Management’s Stake in the Fund
Mr. Kaiser directly owned $500,001 to $1,000,000 of Developing World Fund shares and indirectly owned more than $1,000,000 of it. Mr. Salam has something between $10,00 to $50,000 Developing World Fund. As of August, 2010, officers and trustees, as a group, owned nearly 10% of the Developing World Fund.
Minimum investment
$250 for all accounts, with a $25 subsequent investment minimum. That’s blessedly low.
Expense ratio
1.59% on an asset base of about $15 million. There’s also a 2% redemption fee on shares held fewer than 90 days.
Comments
Mr. Kaiser launched AMDWX at the behest of many of his 100,000 Amana investors and was able to convince his board to authorize the launch by having them study his long-term record in international investing. That seems like a decent way for us to start, too.
Appearances aside, AMDWX is doing precisely what you want it to.
Taken at face value, the performance stats for AMDWX appear to be terrible. Between launch and April 2011, AMDWX turned $10,000 into $11,000 while its average peer turned $10,000 to $13,400. As of April 2011, it’s at the bottom of the pack for both full years of its existence and for most trailing time periods, often in the lowest 10%.
And that’s a good thing. The drag on the fund is its huge cash position, over 50% of assets in March, 2011. Sibling Sextant International (SSIFX) is 35% cash. Emerging markets have seen enormous cash inflows. As of late April, 2011, emerging markets funds were seeing $2 billion per week in inflows. Over 50% of institutional emerging markets portfolios are now closed to new investment to stem the flow. Vanguard’s largest international fund is Emerging Markets Stock Index (VEIEX) at a stunning $64 billion. There’s now clear evidence of a “bubble” in many of these small markets and, in the past, a crisis in one region has quickly spread to others. In response, a number of sensible value managers, including the remarkably talented team behind Artisan Global Value (ARTGX), have withdrawn entirely from the emerging markets. Amana’s natural caution seems to have been heightened, and they seem to be content to accumulate cash and watch. If you think this means that “bad things” and “great investment values” are both likely to manifest soon, you should be reassured at Amana’s disciplined conservatism.
The only question is: will Amana’s underperformance be a ongoing issue?
No.
Let me restate the case for investing with Mr.

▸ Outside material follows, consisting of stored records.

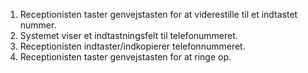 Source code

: 1. Receptionisten taster genvejstasten for at viderestille til et indtastet nummer.
1. Systemet viser et indtastningsfelt til telefonummeret.
1. Receptionisten indtaster/indkopierer telefonnummeret.
1. Receptionisten taster genvejstasten for at ringe op.
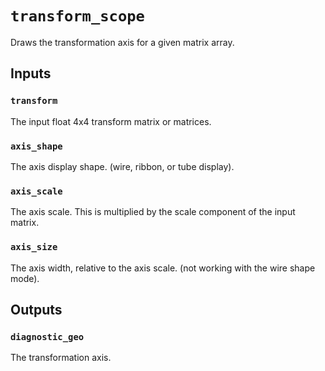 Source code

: # `transform_scope`

Draws the transformation axis for a given matrix array. 

## Inputs

### `transform`
The input float 4x4 transform matrix or matrices.

### `axis_shape`
The axis display shape. (wire, ribbon, or tube display).

### `axis_scale`
The axis scale. This is multiplied by the scale component of the input matrix.

### `axis_size`
The axis width, relative to the axis scale. (not working with the wire shape mode).

## Outputs

### `diagnostic_geo`
The transformation axis. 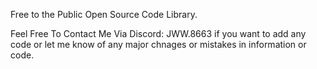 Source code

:Free to the Public Open Source Code Library.

Feel Free To Contact Me Via Discord: JWW.8663
if you want to add any code or let me know of any major chnages or mistakes in information or code.
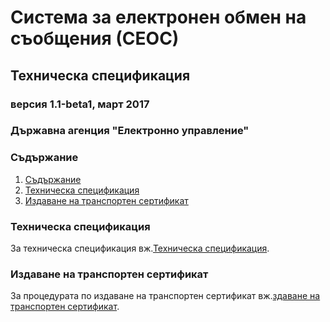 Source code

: # Система за електронен обмен на съобщения (СЕОС)

## Техническа спецификация

### версия 1.1-beta1, март 2017

### Държавна агенция "Електронно управление"

### Съдържание

1. [Съдържание](#съдържание)
2. [Техническа спецификация](#техническа-спецификация)
3. [Издаване на транспортен сертификат](#издаване-на-транспортен-сертификат)

### Техническа спецификация

За техническа спецификация вж.[Техническа спецификация](Техническа%20спецификация.md).

### Издаване на транспортен сертификат

За процедурата по издаване на транспортен сертификат вж.[здаване на транспортен сертификат](Издаване%20на%20транспортен%20сертификат.md).
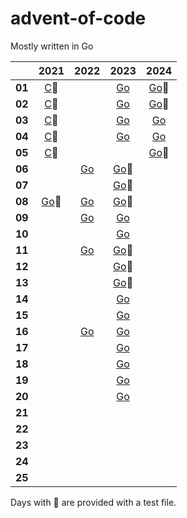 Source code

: # advent-of-code

Mostly written in Go

|        | 2021 | 2022 | 2023 | 2024 |
|------  |:----:|:----:|:----:|:----:|
| **01** |[C](./c/2021/01/day.c)🧪 | |[Go](./go/2023/01/day01.go) | [Go](./go/2024/01/day01.go)🧪 |
| **02** |[C](./c/2021/02/day.c)🧪 | |[Go](./go/2023/02/day02.go) | [Go](./go/2024/02/day02.go)🧪 |
| **03** |[C](./c/2021/03/day.c)🧪 | |[Go](./go/2023/03/day03.go) | [Go](./go/2024/03/day03.go) |
| **04** |[C](./c/2021/04/day.c)🧪 | |[Go](./go/2023/04/day04.go)| [Go](./go/2024/04/day04.go) |
| **05** |[C](./c/2021/05/day.c)🧪 | ||[Go](./go/2024/05/day05.go)🧪 |
| **06** | |[Go](./go/2023/06/day06.go)| [Go](./go/2024/06/day06.go)🧪 |
| **07** | || [Go](./go/2024/07/day07go)🧪 |
| **08** |[Go](./go/2022/08/day08.go)🧪|[Go](./go/2023/08/day08.go)| [Go](./go/2024/08/day08go)🧪 |
| **09** | |[Go](./go/2023/09/day09.go)| [Go](./go/2024/09/day09go)|
| **10** | || [Go](./go/2024/10/day10go)|
| **11** | |[Go](./go/2023/11/day11.go)| [Go](./go/2024/11/day11.go)🧪|
| **12** | ||[Go](./go/2024/12/day12.go)🧪|
| **13** | ||[Go](./go/2024/13/day13.go)🧪|
| **14** | || [Go](./go/2024/14/day14.go)|
| **15** | || [Go](./go/2024/15/day15.go)|
| **16** | |[Go](./go/2023/16/day16.go) | [Go](./go/2024/16/day16.go)|
| **17** | || [Go](./go/2024/17/day17.go)|
| **18** | || [Go](./go/2024/18/day18.go)|
| **19** | || [Go](./go/2024/19/day19.go)|
| **20** | || [Go](./go/2024/20/day20.go)|
| **21** ||
| **22** ||
| **23** ||
| **24** ||
| **25** ||


Days with 🧪 are provided with a test file.
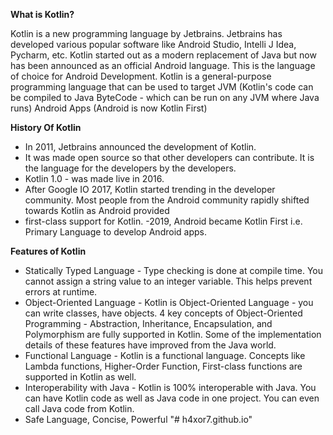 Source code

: **What is Kotlin?**


Kotlin is a new programming language by Jetbrains. Jetbrains has developed various popular software like Android Studio, Intelli J Idea, Pycharm, etc.
Kotlin started out as a modern replacement of Java but now has been announced as an official Android language. This is the language of choice for Android Development.
Kotlin is a general-purpose programming language that can be used to target 
JVM (Kotlin's code can be compiled to Java ByteCode - which can be run on any JVM where Java runs)
Android Apps (Android is now Kotlin First)

 **History Of Kotlin**
 - In 2011, Jetbrains announced the development of Kotlin.
 - It was made open source so that other developers can contribute. It is the language for the developers by the developers.
 - Kotlin 1.0 - was made live in 2016. 
 - After Google IO 2017, Kotlin started trending in the developer community. Most people from the Android community rapidly shifted towards Kotlin as Android provided 
 - first-class support for Kotlin. 
 -2019, Android became Kotlin First i.e. Primary Language to develop Android apps.
 
 
  **Features of Kotlin**
  - Statically Typed Language -  Type checking is done at compile time. You cannot assign a string value to an integer variable. This helps prevent errors at runtime.
  - Object-Oriented Language - Kotlin is Object-Oriented Language - you can write classes, have objects. 4 key concepts of Object-Oriented Programming - Abstraction,       Inheritance, Encapsulation, and Polymorphism are fully supported in Kotlin. Some of the implementation details of these features have improved from the Java world.
  - Functional Language -  Kotlin is a functional language. Concepts like Lambda functions, Higher-Order Function, First-class functions are supported in Kotlin as well. 
  - Interoperability with Java - Kotlin is 100% interoperable with Java. You can have Kotlin code as well as Java code in one project. You can even call Java code from     Kotlin.
  - Safe Language, Concise, Powerful 
"# h4xor7.github.io"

Kaiser.
I’ve made these same arguments in profiling Sextant International (SSIFX) as a “star in the shadows.”
Mr. Kaiser runs four other stock funds: one large value, one large core international (which has a 25% emerging markets stake), one large growth, and one that invests across the size and valuation spectrum. For all of his funds, he employs the same basic strategy: look for undervalued companies with good management and a leadership position in an attractive industry. Buy. Spread your bets over 60-80 names. Hold. Then keep holding for between ten and fifty years.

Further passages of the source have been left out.